Finding a homeomorphism of unit disk in complex plane that interchanges two given points and leaves all points of boundary fixed

Question

I'm trying to solve problem 21 from chapter 1 of M. A. Armstrong's Basic Topology:

Let $C$ denote the unit circle in the complex plane and $D$ the disc which it bounds. Given two points $x,y \in D - C$, find a homeomorphism from D to D which interchanges x and y and leaves all the points of C fixed.

I tried to find a function which interchanges two given points in the complex plane, because I know that interior of any disk is homeomorphic to the plane. Here is the details:

If $x,y$ are the points which we want to be interchanged, then define the two functions as below: $$f:D-C \rightarrow \mathbb{C}\, \,\,\,\,\,\, st.\,\,\,\,\,\, f(z) = \frac {1}{1 - \mid z\mid} z$$ $$g:\mathbb{C} \rightarrow \mathbb{C}\, \,\,\,\,\,\, st.\,\,\,\,\,\, g(z) = f(x)+f(y)-z $$ we also have: $$f^{-1}:\mathbb{C} \rightarrow D-C \, \,\,\,\,\,\, st.\,\,\,\,\,\, f(z) = \frac {1}{1 + \mid z\mid} z$$ So $h=f^{-1}\circ g\circ f$ has the property in the interior of disk, but I don't know how to extend $h$ to a homeomorphism like $\hat{h}$ in order to leaving all points of $S$ fixed.

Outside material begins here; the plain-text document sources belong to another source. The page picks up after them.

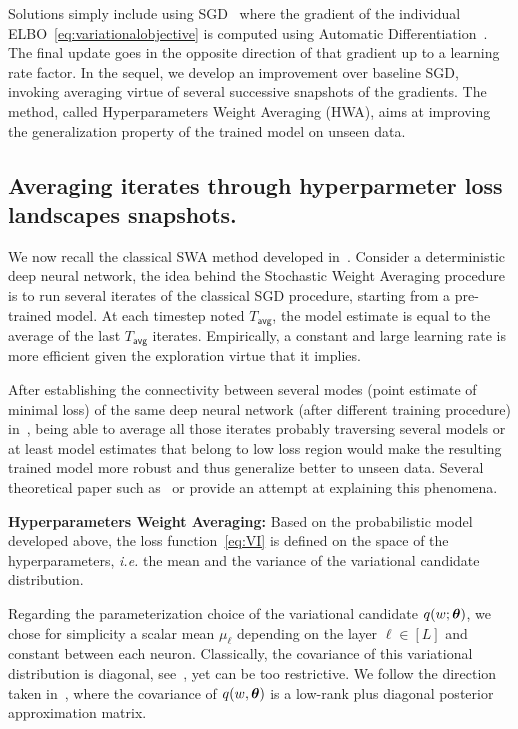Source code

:\documentclass{article} %
\begin{document}
Solutions simply include using SGD~\citep{bottou2008tradeoffs} where the gradient of the individual ELBO~\eqref{eq:variationalobjective} is computed using Automatic Differentiation~\citep{kucukelbir2017automatic}. The final update goes in the opposite direction of that gradient up to a learning rate factor.
In the sequel, we develop an improvement over baseline SGD, invoking averaging virtue of several successive snapshots of the gradients.
The method, called Hyperparameters Weight Averaging (HWA), aims at improving the generalization property of the trained model on unseen data.


\subsection{Averaging iterates through hyperparmeter loss landscapes snapshots.}

We now recall the classical SWA method developed in~\citep{izmailov2018averaging}. 
Consider a deterministic deep neural network, the idea behind the Stochastic Weight Averaging procedure is to run several iterates of the classical SGD procedure, starting from a pre-trained model.
At each timestep noted $T_{\mathsf{avg}}$, the model estimate is equal to the average of the last $T_{\mathsf{avg}}$ iterates.
Empirically, a constant and large learning rate is more efficient given the exploration virtue that it implies.

After establishing the connectivity between several modes (point estimate of minimal loss) of the same deep neural network (after different training procedure) in~\citep{garipov2018loss}, being able to average all those iterates probably traversing several models or at least model estimates that belong to low loss region would make the resulting trained model more robust and thus generalize better to unseen data.
Several theoretical paper such as~\citep{he2019asymmetric} or \citep{keskar2016large} provide an attempt at explaining this phenomena.


\textbf{Hyperparameters Weight Averaging:}
Based on the probabilistic model developed above, the loss function~\eqref{eq:VI} is defined on the space of the hyperparameters, \textit{i.e.} the mean and the variance of the variational candidate distribution.

Regarding the parameterization choice of the variational candidate $q( w; \param )$, we chose for simplicity a scalar mean $\mu_{\ell}$ depending on the layer $\ell \in [L]$ and constant between each neuron. Classically, the covariance of this variational distribution is diagonal, see~\citep{kirkpatrick2017overcoming, blundell2015weight}, yet can be too restrictive.
We follow the direction taken in~\citep{maddox2019simple}, where the covariance of $q(w, \param)$ is a low-rank plus diagonal posterior approximation matrix.
\end{document}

I also saw this and it seems to be a good argument but don't know how to extend it to the unit circle again.

Thanks for any help.

Answer 1

It is not that easy. Let us first prove that your $h$ extends to $D$. To do so, we show that if $(z_n)$ is a sequence in $U = D \setminus C$ which converges to $\zeta \in C$, then $h(z_n) \to -\zeta$. Let $d = f(x)+f(y)$. An easy calculation shows that $$h(z) = \dfrac{d-\frac{z}{1-\lvert z \rvert}}{1+\lvert d -\frac{z}{1-\lvert z \rvert} \rvert} = \dfrac{(1- \lvert z \rvert)d - z}{1-\lvert z \rvert + \lvert (1-\lvert z \rvert)d - z\rvert} .$$

As $z_n \to \zeta$, we get $\lvert z_n \rvert \to 1$, thus $1-\lvert z_n \rvert \to 0$ and $(1-\lvert z_n \rvert)d \to 0$ and $(1-\lvert z_n \rvert)d - z_n \to -\zeta$ and $\lvert z_n + (1-\lvert z_n \rvert)d \rvert \to \lvert -\zeta \rvert = 1$. Therefore $h(z_n) \to -\zeta$.

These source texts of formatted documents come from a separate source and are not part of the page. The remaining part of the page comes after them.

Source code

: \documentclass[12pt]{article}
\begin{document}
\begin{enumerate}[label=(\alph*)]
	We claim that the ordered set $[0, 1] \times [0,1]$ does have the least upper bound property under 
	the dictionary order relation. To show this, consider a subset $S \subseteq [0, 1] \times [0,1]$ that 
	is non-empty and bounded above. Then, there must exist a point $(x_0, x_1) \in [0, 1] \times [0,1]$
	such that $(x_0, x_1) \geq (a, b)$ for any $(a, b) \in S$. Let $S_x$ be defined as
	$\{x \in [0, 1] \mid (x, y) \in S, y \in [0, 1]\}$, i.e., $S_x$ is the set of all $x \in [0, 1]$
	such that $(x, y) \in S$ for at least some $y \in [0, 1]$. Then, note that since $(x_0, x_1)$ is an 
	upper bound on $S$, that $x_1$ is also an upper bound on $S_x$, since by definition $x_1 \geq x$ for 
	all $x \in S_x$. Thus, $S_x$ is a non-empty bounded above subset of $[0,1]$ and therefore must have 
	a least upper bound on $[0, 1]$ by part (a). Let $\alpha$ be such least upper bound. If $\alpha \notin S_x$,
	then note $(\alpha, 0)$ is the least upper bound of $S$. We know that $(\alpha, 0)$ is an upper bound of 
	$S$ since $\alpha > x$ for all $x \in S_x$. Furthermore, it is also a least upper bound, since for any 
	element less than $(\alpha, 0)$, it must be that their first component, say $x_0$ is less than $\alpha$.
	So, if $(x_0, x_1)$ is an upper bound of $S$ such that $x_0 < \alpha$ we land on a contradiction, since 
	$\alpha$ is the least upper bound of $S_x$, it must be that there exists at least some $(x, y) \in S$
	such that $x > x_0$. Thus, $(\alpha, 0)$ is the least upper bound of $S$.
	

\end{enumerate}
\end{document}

Thus $h$ extends to a homeomorphism $H : D \to D$, but on the boundary $C$ it is the antipodal map which is the same as a rotation by the angle $\pi$. We have to correct this.

Let $r = \max(\lvert x \rvert, \rvert y \rvert)$. Clearly $r < 1$. Define $$G : D \to D, G(z) = \begin{cases} z & \lvert z \rvert \le r \\ e^{\frac{\lvert z \rvert -r}{1-r}\pi i}z & \lvert z \rvert \ge r \end{cases}$$ This map twists the annulus between $r$ and $1$. Now let $$F = G \circ H$$ which is again a homeomorphism. Then $F(x) = H(x) = y, F(y) = H(y) = x$ and for $z \in C$ we have $F(z) = G(-z) = e^{\pi i}(-z) = z$.